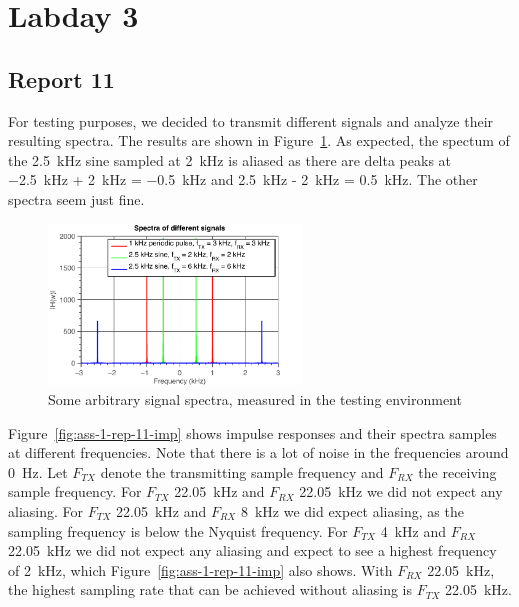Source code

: \documentclass[11pt,titlepage]{report}
\begin{document}
\section{Labday 3}
\subsection{Report 11}
For testing purposes, we decided to transmit different signals and analyze their resulting spectra. The results are shown in Figure~\ref{fig:ass-1-rep-11}. As expected, the spectum of the \SI{2.5}{kHz} sine sampled at \SI{2}{kHz} is aliased as there are delta peaks at \SI{-2.5}{kHz} + \SI{2}{kHz} = \SI{-0.5}{kHz} and \SI{2.5}{kHz} - \SI{2}{kHz} = \SI{0.5}{kHz}. The other spectra seem just fine.

\begin{figure}[H]
	\centering
	\includegraphics[width=0.6\textwidth]{../../deliverable-7-resources/figures/ass-1/report-11-12-13/ass-1-report-11-random-signals.pdf}
	\caption{Some arbitrary signal spectra, measured in the testing environment}
	\label{fig:ass-1-rep-11}
\end{figure}

Figure~\ref{fig:ass-1-rep-11-imp} shows impulse responses and their spectra samples at different frequencies. Note that there is a lot of noise in the frequencies around \SI{0}{Hz}. Let $F_{TX}$ denote the transmitting sample frequency and $F_{RX}$ the receiving sample frequency. For $F_{TX}$ \SI{22.05}{kHz} and $F_{RX}$ \SI{22.05}{kHz} we did not expect any aliasing. For $F_{TX}$ \SI{22.05}{kHz} and $F_{RX}$ \SI{8}{kHz} we did expect aliasing, as the sampling frequency is below the Nyquist frequency. For $F_{TX}$ \SI{4}{kHz} and $F_{RX}$ \SI{22.05}{kHz} we did not expect any aliasing and expect to see a highest frequency of \SI{2}{kHz}, which Figure~\ref{fig:ass-1-rep-11-imp} also shows. With $F_{RX}$ \SI{22.05}{kHz}, the highest sampling rate that can be achieved without aliasing is $F_{TX}$ \SI{22.05}{kHz}.
\end{document}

::::::::::

AIM OF THE EXERCISE: You need to restate all of the entries above exactly and leave the pictures behind.

THE ANSWER:
Source code

: \documentclass[11pt,titlepage]{report}
\begin{document}
\section{Labday 3}
\subsection{Report 11}
For testing purposes, we decided to transmit different signals and analyze their resulting spectra. The results are shown in Figure~\ref{fig:ass-1-rep-11}. As expected, the spectum of the \SI{2.5}{kHz} sine sampled at \SI{2}{kHz} is aliased as there are delta peaks at \SI{-2.5}{kHz} + \SI{2}{kHz} = \SI{-0.5}{kHz} and \SI{2.5}{kHz} - \SI{2}{kHz} = \SI{0.5}{kHz}. The other spectra seem just fine.

\begin{figure}[H]
	\centering
	\includegraphics[width=0.6\textwidth]{../../deliverable-7-resources/figures/ass-1/report-11-12-13/ass-1-report-11-random-signals.pdf}
	\caption{Some arbitrary signal spectra, measured in the testing environment}
	\label{fig:ass-1-rep-11}
\end{figure}

Figure~\ref{fig:ass-1-rep-11-imp} shows impulse responses and their spectra samples at different frequencies. Note that there is a lot of noise in the frequencies around \SI{0}{Hz}. Let $F_{TX}$ denote the transmitting sample frequency and $F_{RX}$ the receiving sample frequency. For $F_{TX}$ \SI{22.05}{kHz} and $F_{RX}$ \SI{22.05}{kHz} we did not expect any aliasing. For $F_{TX}$ \SI{22.05}{kHz} and $F_{RX}$ \SI{8}{kHz} we did expect aliasing, as the sampling frequency is below the Nyquist frequency. For $F_{TX}$ \SI{4}{kHz} and $F_{RX}$ \SI{22.05}{kHz} we did not expect any aliasing and expect to see a highest frequency of \SI{2}{kHz}, which Figure~\ref{fig:ass-1-rep-11-imp} also shows. With $F_{RX}$ \SI{22.05}{kHz}, the highest sampling rate that can be achieved without aliasing is $F_{TX}$ \SI{22.05}{kHz}.
\end{document}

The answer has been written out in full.